# [EXERCISE BRIEF]
Please report how many lines in the data below contain "stat". Nothing besides the number should be written.

*** DATASET EXTRACT ***

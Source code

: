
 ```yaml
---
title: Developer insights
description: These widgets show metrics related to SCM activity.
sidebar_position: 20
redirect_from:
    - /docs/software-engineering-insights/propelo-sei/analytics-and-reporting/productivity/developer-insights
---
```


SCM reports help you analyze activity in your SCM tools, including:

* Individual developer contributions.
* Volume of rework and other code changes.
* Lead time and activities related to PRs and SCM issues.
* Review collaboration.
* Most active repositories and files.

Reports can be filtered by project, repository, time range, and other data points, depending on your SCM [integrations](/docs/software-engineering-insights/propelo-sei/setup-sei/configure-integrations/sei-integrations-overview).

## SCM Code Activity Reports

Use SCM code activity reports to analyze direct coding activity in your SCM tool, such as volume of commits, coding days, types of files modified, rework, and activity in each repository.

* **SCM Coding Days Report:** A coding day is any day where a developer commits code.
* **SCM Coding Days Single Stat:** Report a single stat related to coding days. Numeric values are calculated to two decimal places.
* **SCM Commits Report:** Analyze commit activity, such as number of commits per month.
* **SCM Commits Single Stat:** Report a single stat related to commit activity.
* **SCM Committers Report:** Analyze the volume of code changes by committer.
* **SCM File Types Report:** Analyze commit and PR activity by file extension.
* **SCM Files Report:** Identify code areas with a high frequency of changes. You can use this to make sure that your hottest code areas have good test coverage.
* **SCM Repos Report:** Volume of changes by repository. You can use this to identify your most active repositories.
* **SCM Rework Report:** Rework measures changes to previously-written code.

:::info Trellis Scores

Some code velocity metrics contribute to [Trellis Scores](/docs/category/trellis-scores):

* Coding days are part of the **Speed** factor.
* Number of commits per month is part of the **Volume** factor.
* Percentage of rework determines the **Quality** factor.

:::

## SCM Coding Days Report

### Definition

*** End of DATASET EXTRACT ***

# [EXPECTED ANSWER]
2